The SDFLA Blog is dedicated to providing news and notes regarding federal practice in the Southern District of Florida. The New Times calls the blog "the definitive source on South Florida's federal court system." All tips on court happenings are welcome and will remain anonymous. Please email David Markus at dmarkus@markuslaw.com
Wednesday, August 23, 2006
Monday, August 21, 2006
Count I dismissed in the Jose Padilla case
BREAKING NEWS:
Judge Marcia Cooke has dismissed Count I of the indictment against Jose Padilla because it is multiplicitous. In other words, Count I represents the same offense that is also charged in Counts II and III. An indictment is multiplicitous when it charges a single offense multiple times, in separate counts. There are 2 reasons that multiplicitous counts may be prejudicial to a defendant: 1) the defendant may be sentenced twice for only one crime; and 2) multiplicitous counts may improperly prejudice a jury be suggesting that a defendant has committed several crimes, not one. Judge Cooke explained that because "in Counts I, II, and III, the government alleged one and only one conspiracy, with one and only one purpose and object for each of the conspiracy counts," Count I is multiplicitous and must be dismissed. (emphasis in original).
The government, of course, is still free to proceed with its case on Counts II and III. I would guess, however, that the government is going to appeal -- and quickly. Count I -- conspiracy to murder, kidnap, and maim persons in a foreign county, in violation of 18 U.S.C. 956(a)(1) -- is by far the most serious count, carrying a life maximum. Counts II and III carry far less serious maximum penalties (I believe each has a 10 year max on each, although I will check this). An appeal will delay indefinitely the current trial setting in January, so Mr. Padilla will have to spend more time in solitary confinement.

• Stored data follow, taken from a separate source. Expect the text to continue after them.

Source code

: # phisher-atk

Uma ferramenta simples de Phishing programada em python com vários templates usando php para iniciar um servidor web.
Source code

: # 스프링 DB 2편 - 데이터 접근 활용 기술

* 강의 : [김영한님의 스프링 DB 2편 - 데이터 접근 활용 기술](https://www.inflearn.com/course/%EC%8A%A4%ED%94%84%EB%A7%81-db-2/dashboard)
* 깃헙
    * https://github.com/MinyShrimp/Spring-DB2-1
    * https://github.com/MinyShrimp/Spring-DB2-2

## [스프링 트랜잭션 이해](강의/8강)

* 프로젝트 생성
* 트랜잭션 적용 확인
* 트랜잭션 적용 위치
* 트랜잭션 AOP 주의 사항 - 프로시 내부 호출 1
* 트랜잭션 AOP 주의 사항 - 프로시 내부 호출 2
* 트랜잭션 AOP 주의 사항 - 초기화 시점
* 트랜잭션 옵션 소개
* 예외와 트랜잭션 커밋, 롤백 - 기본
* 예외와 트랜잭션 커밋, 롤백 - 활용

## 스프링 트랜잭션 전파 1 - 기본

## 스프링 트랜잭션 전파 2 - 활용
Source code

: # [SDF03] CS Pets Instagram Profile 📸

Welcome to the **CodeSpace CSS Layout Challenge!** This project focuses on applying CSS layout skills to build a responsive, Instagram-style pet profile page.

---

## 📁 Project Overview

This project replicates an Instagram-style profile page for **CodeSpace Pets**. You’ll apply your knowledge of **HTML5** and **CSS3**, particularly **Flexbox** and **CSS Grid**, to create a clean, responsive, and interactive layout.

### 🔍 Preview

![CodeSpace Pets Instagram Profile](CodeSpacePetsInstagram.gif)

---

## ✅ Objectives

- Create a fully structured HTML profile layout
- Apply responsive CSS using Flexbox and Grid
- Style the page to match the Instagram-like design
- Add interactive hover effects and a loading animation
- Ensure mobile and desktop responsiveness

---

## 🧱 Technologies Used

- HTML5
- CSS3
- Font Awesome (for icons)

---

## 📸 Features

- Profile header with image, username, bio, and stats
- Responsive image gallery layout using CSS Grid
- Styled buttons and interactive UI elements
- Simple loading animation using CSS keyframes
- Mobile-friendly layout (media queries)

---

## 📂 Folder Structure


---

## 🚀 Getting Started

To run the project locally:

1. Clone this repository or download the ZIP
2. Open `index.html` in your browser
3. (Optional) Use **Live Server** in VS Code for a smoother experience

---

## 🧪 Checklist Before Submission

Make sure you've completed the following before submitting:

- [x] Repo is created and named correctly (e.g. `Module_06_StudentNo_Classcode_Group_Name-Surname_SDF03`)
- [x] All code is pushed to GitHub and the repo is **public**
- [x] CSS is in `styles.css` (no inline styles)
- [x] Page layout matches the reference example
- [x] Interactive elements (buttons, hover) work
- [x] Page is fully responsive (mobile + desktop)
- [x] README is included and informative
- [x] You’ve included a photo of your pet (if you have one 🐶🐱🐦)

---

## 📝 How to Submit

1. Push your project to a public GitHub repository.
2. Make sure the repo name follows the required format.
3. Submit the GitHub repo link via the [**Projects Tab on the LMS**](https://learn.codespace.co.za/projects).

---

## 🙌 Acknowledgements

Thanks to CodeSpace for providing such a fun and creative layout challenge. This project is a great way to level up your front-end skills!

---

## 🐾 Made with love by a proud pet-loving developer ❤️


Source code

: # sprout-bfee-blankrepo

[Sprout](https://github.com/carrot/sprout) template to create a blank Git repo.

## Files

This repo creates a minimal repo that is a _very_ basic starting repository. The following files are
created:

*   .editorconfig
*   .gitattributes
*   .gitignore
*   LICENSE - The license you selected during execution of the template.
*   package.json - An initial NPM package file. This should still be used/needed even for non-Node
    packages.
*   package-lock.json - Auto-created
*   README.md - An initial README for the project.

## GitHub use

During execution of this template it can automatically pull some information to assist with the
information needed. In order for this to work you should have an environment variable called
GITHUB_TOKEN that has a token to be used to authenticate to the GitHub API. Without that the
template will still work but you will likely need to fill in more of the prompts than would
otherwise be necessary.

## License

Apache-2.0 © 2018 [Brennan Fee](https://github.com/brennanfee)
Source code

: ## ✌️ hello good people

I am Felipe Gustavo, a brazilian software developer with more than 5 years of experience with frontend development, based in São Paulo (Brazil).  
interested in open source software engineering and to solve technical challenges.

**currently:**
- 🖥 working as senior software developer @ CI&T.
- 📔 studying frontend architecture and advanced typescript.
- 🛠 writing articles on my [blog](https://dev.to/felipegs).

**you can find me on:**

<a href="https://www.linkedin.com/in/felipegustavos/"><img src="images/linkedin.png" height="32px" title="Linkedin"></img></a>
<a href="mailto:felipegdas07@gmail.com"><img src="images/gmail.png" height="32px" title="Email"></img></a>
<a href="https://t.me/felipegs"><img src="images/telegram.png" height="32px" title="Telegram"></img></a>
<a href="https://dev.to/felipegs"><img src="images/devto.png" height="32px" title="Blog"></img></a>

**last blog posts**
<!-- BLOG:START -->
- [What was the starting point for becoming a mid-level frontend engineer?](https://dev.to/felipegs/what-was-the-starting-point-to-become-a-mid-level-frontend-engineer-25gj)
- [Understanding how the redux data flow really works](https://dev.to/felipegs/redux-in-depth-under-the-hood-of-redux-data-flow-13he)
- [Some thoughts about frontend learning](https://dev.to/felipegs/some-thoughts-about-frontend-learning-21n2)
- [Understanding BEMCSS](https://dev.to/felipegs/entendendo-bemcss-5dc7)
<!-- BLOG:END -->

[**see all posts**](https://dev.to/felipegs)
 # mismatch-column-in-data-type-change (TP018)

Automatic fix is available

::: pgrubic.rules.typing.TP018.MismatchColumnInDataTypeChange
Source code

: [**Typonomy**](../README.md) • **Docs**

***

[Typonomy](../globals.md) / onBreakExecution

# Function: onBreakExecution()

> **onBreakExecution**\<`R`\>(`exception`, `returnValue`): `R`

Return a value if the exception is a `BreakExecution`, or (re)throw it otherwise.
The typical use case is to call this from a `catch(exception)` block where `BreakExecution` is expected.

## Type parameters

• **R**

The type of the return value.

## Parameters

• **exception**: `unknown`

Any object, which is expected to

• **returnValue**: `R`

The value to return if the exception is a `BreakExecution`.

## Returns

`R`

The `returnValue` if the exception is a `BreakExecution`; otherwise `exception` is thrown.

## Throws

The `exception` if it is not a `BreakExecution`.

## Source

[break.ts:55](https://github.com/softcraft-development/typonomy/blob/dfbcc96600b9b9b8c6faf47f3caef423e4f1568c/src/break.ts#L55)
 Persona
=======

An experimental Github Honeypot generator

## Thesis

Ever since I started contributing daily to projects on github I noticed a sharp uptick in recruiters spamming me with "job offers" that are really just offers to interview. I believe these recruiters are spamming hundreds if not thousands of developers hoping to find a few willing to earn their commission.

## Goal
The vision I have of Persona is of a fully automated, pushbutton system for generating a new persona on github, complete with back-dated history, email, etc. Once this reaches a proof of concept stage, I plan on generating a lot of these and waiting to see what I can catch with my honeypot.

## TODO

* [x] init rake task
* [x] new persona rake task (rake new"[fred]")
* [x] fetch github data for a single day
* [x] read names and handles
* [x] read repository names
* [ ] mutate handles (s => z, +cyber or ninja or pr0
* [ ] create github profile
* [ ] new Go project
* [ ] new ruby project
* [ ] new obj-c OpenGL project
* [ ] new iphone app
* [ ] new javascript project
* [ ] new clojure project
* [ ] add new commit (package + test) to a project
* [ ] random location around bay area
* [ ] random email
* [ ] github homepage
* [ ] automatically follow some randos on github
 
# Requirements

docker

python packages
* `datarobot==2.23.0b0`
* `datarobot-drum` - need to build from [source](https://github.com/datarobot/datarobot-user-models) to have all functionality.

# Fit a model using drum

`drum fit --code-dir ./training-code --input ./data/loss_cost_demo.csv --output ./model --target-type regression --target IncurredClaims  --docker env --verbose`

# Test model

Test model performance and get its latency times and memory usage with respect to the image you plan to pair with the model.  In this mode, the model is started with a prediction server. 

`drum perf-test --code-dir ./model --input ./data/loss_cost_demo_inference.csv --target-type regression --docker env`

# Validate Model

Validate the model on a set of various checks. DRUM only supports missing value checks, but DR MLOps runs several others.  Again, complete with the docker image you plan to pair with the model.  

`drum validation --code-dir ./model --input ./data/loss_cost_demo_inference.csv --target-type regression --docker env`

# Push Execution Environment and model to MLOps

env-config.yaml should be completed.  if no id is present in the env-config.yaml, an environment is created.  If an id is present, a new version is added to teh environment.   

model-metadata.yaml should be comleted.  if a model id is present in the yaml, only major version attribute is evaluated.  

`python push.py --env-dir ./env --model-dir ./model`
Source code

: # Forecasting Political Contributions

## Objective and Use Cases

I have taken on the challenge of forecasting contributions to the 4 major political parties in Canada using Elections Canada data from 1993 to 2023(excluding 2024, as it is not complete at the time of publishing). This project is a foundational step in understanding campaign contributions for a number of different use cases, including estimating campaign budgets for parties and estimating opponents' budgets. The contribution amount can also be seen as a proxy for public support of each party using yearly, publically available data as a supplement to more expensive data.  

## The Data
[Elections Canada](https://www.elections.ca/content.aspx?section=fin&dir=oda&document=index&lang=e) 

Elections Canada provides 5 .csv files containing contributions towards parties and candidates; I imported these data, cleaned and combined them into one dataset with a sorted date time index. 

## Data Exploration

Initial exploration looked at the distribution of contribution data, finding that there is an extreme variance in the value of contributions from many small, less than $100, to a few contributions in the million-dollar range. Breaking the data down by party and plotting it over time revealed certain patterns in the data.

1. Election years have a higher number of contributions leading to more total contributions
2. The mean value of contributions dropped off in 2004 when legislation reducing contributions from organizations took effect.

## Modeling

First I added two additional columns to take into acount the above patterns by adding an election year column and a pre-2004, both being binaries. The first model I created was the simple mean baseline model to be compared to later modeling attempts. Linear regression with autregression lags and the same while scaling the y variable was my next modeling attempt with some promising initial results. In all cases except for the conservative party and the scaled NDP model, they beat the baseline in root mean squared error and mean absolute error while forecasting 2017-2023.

This was a very courageous order by Judge Cooke. The government for far too long has been charging the same crime many different ways for tactical reasons. The more counts in an indictment, the greater the chance a jury will find a defendant guilty of one of the counts. And under the sentencing guidelines, even if there is only a conviction of a single count, the judge can then consider all of the counts and allegations (even acquitted conduct) in calculating a guideline range. Perhaps this order, if affirmed by the Eleventh Circuit, will begin pushing back against this tactic.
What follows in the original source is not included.